### Exercise instructions
Only the lines with the string "storage" are needed; return each of them from the entries below.

**** Stored data

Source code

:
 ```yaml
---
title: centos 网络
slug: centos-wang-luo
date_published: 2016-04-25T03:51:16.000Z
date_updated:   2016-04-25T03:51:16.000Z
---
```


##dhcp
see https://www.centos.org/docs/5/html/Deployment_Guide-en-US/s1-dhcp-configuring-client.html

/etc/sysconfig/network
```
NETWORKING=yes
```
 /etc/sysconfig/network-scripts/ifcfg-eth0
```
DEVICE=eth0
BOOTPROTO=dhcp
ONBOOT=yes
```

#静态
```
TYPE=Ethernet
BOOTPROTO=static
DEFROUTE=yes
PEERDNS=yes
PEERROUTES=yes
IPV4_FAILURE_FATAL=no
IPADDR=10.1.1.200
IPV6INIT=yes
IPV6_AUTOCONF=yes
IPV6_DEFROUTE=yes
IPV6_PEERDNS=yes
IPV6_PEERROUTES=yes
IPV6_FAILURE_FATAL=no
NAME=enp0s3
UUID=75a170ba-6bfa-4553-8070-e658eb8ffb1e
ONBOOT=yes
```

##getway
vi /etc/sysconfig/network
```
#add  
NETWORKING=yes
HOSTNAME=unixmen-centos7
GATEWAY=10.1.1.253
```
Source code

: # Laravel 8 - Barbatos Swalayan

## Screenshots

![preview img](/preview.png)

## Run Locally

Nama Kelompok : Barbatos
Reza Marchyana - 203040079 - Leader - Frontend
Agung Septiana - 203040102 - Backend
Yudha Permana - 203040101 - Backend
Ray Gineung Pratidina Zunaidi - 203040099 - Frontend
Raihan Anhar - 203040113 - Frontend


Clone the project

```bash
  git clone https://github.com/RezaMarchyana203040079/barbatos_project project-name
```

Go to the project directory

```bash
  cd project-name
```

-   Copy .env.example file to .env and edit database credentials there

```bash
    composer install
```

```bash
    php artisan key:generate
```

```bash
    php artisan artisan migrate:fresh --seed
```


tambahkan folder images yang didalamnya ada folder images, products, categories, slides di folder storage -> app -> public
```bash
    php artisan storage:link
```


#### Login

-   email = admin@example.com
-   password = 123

********

### Result of the exercise
tambahkan folder images yang didalamnya ada folder images, products, categories, slides di folder storage -> app -> public
    php artisan storage:link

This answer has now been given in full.